The statute of limitations for FCPA criminal offenses is five years. However, if the scheme of improper payments is continuing, or continued for a period of time, the beginning of the five-year period can be delayed until the conspiracy ceases to exist. There are not many conspiracies which can meet this test. As a result, a company could face liabilities for improper payments which occurred more than five years ago.
How do companies deal with these challenges? Many companies ignore the issue and work towards future compliance. This can be the most prudent course. But this can be very risky with the increase in whistleblowers and the government’s ability to detect such conduct.
In my view, companies need to make an informed decision by conducting an informal risk assessment related to the past conduct. A subsidiary may have operated in a high risk area and may have engaged in bribery. The nature and extent of this conduct has to assessed, not through an expensive internal investigation, but through informal weighing of relevant information, interviews and risk assessments focused on the number of government interactions.
In the end, a risk decision needs to be made – in many cases, inertia leads to a decision to avoid uncovering a significant problem. The risk of detection or reporting by a whistleblower will be significant. Senior management, in consultation with the Audit or Compliance Committee, needs to address the issue and recommend a decision for the company to take.
Third party due diligence is another matter all together. Existing third parties may have to go through the due diligence process on an immediate timeline. The proper approach depends on the number of third parties, the time needed to investigate and conduct a due diligence review, and the number of “risky” third parties.
As a first step, it is important to prioritize due diligence reviews of existing third parties based on risk. For example, existing third parties which have no written contract and operate in high risk countries need to be reviewed quickly and terminated if they cannot survive such a review. A priority list for due diligence reviews should be created and when time allows they should be reviewed under the new due diligence program.
Depending on the number of existing third parties, it is impossible to conduct a retrospective due diligence review within a short period of time.
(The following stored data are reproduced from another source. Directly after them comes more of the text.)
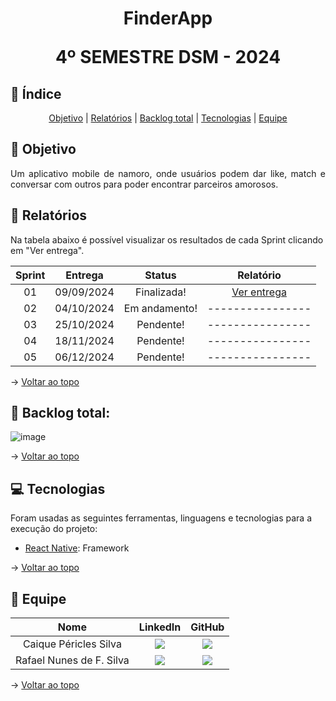 <h1 align='center'>
FinderApp

4º SEMESTRE DSM - 2024
</h1>

## :mag_right: Índice
<p align='center'>
    <a href="#objetivo">Objetivo</a> | 
    <a href="#relatorios">Relatórios</a> |
    <a href="#backlog">Backlog total</a> |
    <a href="#tecnologias">Tecnologias</a> | 
    <a href="#equipe">Equipe</a> 
</p>

<span id='objetivo'>

## :dart: Objetivo
<p align='justify'>
    Um aplicativo mobile de namoro, onde usuários podem dar like, match e conversar com outros para poder encontrar parceiros amorosos.
</p>
<span id='requisitos'>

<span id='relatorios'>

## :pushpin: Relatórios
Na tabela abaixo é possível visualizar os resultados de cada Sprint clicando em "Ver entrega". 
<!-- [ver entrega](link da sprint correspondente) -->
| Sprint |  Entrega   |            Status           | Relatório |
|:------:|:----------:|:---------------------------:|:---------:|
| 01     | 09/09/2024 | Finalizada!  | [Ver entrega](https://github.com/equipedevo/API_2/blob/main/doc/sprints/Sprint_1.md) |
| 02     | 04/10/2024 | Em andamento!  | ---------------- |
| 03     | 25/10/2024 | Pendente!  | ---------------- |
| 04     | 18/11/2024 | Pendente!  | ---------------- |
| 05     | 06/12/2024 | Pendente!  | ---------------- |

→ [Voltar ao topo](#topo)

<span id='backlog'>

<h2>📑 Backlog total: </h2>

![image](https://github.com/user-attachments/assets/12faf4e8-633c-4c14-a117-11b62466392b)

→ [Voltar ao topo](#topo)

<span id='tecnologias'>

## 💻 Tecnologias
Foram usadas as seguintes ferramentas, linguagens e tecnologias para a execução do projeto:
- [React Native](https://reactnative.dev/): Framework

→ [Voltar ao topo](#topo)  
<span id="equipe">

## :busts_in_silhouette: Equipe
| Nome | LinkedIn | GitHub                                                                                    
| :-----------------------: | :------------------------------------------------------------------------------------------------------------------------------------------------------------------------------------------------------------: | :--------------------------------------------------------------------------------------------------------------------------------------------------------------------------: 
| Caique Péricles Silva     | <a href="https://www.linkedin.com/in/caiquepastelsilva" target="_blanck"> <img src="https://img.shields.io/badge/-LinkedIn-%230077B5?style=for-the-badge&logo=linkedin&logoColor=white" target="_blank">       | <a href="https://github.com/PasteldePaodeCoxinha" target="_blank"><img src="https://img.shields.io/badge/GitHub-100000?style=for-the-badge&logo=github&logoColor=white"></a> |
| Rafael Nunes de F. Silva  | <a href="https://www.linkedin.com/in/rafael-nunes-silva"  target="_blanck"> <img src="https://img.shields.io/badge/-LinkedIn-%230077B5?style=for-the-badge&logo=linkedin&logoColor=white" target="_blank">     | <a href="https://github.com/Rafael-Nunes-Silva" target="_blank"><img src="https://img.shields.io/badge/GitHub-100000?style=for-the-badge&logo=github&logoColor=white"></a>   |

→ [Voltar ao topo](#topo)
Whatever strategy is implemented, it needs to be consistent and it needs to be crafted based on risk.
For most existing third party agents and distributors, a due diligence review may occur at the time of the renewal or a change in the nature of the contractual relationship. A due diligence review, however, of an existing third party is informed by a track record. A company can use this track record to inform the due diligence process and impose anti-corruption requirements on the third party including training, audits and contractual provisions. Assuming there is a level of trust, companies can often impose these requirements with little pushback.
It is important to focus on forward-looking anti-corruption practices. That does not mean you should ignore the past – it can come back to bite you.
In order to prepare for the future, you have to look and learn from the past.